Reiter winkte es durch, ein halbes Jahr später war Ried Bundesliga-Herbstmeister.

Warum? Weil Gludovatz aus dem eingefahrenen Denken ausbrach und neue Wege ging. Was die Zusammenstellung des Kaders betraf, aber auch das System. Selbst Rapid-Trainer Peter Pacult gestand im TV-Interview offen ein, Gludovatz‘ 3-3-3-1 nicht zu verstehen. Es ging dabei aber nur am Rande um eine Fünferkette mit Sechser davor, einem die gegnerische Eröffnung anlaufenden Zehner sowie zwei Flügel- und einen Mittelstürmer. Es ging ums Prinzip.

Vorsprung durch Hirnschmalz

Nämlich jenem Prinzip, das Jürgen Klopp Mitte der Neunziger in Mainz von seinem Lehrmeister Wolfgang Frank mitbekommen hat: Dass es eben kein Naturgesetz ist, dass die Teams mit den besseren Spielern sich im Regelfall automatisch durchsetzen.
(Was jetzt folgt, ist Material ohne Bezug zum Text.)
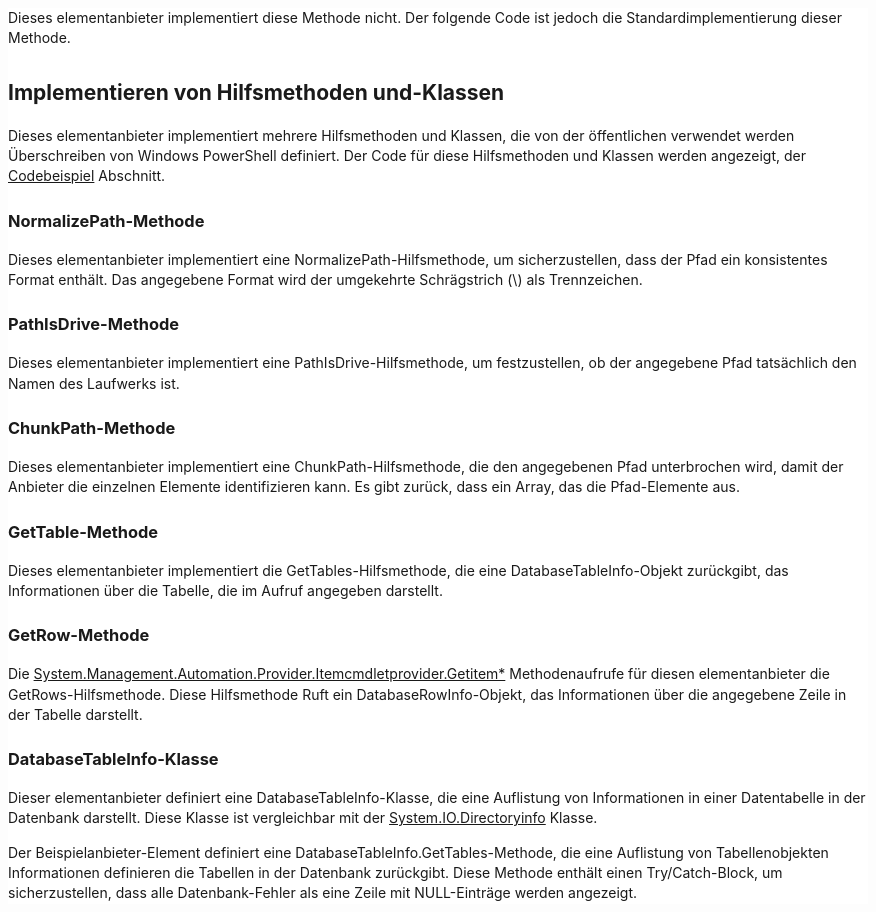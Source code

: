 Dieses elementanbieter implementiert diese Methode nicht. Der folgende Code ist jedoch die Standardimplementierung dieser Methode.



## <a name="implementing-helper-methods-and-classes"></a>Implementieren von Hilfsmethoden und-Klassen

Dieses elementanbieter implementiert mehrere Hilfsmethoden und Klassen, die von der öffentlichen verwendet werden Überschreiben von Windows PowerShell definiert. Der Code für diese Hilfsmethoden und Klassen werden angezeigt, der [Codebeispiel](#code-sample) Abschnitt.

### <a name="normalizepath-method"></a>NormalizePath-Methode

Dieses elementanbieter implementiert eine NormalizePath-Hilfsmethode, um sicherzustellen, dass der Pfad ein konsistentes Format enthält. Das angegebene Format wird der umgekehrte Schrägstrich (\\) als Trennzeichen.

### <a name="pathisdrive-method"></a>PathIsDrive-Methode

Dieses elementanbieter implementiert eine PathIsDrive-Hilfsmethode, um festzustellen, ob der angegebene Pfad tatsächlich den Namen des Laufwerks ist.

### <a name="chunkpath-method"></a>ChunkPath-Methode

Dieses elementanbieter implementiert eine ChunkPath-Hilfsmethode, die den angegebenen Pfad unterbrochen wird, damit der Anbieter die einzelnen Elemente identifizieren kann. Es gibt zurück, dass ein Array, das die Pfad-Elemente aus.

### <a name="gettable-method"></a>GetTable-Methode

Dieses elementanbieter implementiert die GetTables-Hilfsmethode, die eine DatabaseTableInfo-Objekt zurückgibt, das Informationen über die Tabelle, die im Aufruf angegeben darstellt.

### <a name="getrow-method"></a>GetRow-Methode

Die [System.Management.Automation.Provider.Itemcmdletprovider.Getitem*](/dotnet/api/System.Management.Automation.Provider.ItemCmdletProvider.GetItem) Methodenaufrufe für diesen elementanbieter die GetRows-Hilfsmethode. Diese Hilfsmethode Ruft ein DatabaseRowInfo-Objekt, das Informationen über die angegebene Zeile in der Tabelle darstellt.

### <a name="databasetableinfo-class"></a>DatabaseTableInfo-Klasse

Dieser elementanbieter definiert eine DatabaseTableInfo-Klasse, die eine Auflistung von Informationen in einer Datentabelle in der Datenbank darstellt. Diese Klasse ist vergleichbar mit der [System.IO.Directoryinfo](/dotnet/api/System.IO.DirectoryInfo) Klasse.

Der Beispielanbieter-Element definiert eine DatabaseTableInfo.GetTables-Methode, die eine Auflistung von Tabellenobjekten Informationen definieren die Tabellen in der Datenbank zurückgibt. Diese Methode enthält einen Try/Catch-Block, um sicherzustellen, dass alle Datenbank-Fehler als eine Zeile mit NULL-Einträge werden angezeigt.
Sondern dass mit einer klugen, passenden Taktik individuelle Defizite absolut auszugleichen sind – vor allem, wenn die besser besetzten Teams weniger intelligent spielen.

Wolfgang Frank war Mitte der Neunziger als Trainer bei der Wiener Austria gescheitert, weil es dieses Denken in Österreich nicht gab und weil auch keiner bereit war, sich darauf einzulassen. „Der Star ist die Mannschaft“ galt nur, wenn man aus irgendwelchen Gründen keinen herausragenden Spieler hatte. Nicht, weil man es wirklich so haben wollte.

Die Kellner vom Plattensee

Sobald aber auch in Salzburg eine stringente Strategie da war, die unabhängig vom Namen des Trainers zumindest als relativ enge Leitplanken eingezogen wurden, zwischen denen man zu arbeiten hatte, war der überlegene monetäre Einsatz von Salzburg wie eine Keule für die nationale Konkurrenz. Wenn möglichen Neuzugänge danach gescoutet wurden, was sie können könnten und einbringen, welches Potenzial sie zur Entwicklung haben – und man sich nicht, um den letztes Jahr verstorbenen Christoph Daum zu zitieren, vom Ungarn-Urlaub den Kellner vom Plattensee für seinen Kader mitnahm.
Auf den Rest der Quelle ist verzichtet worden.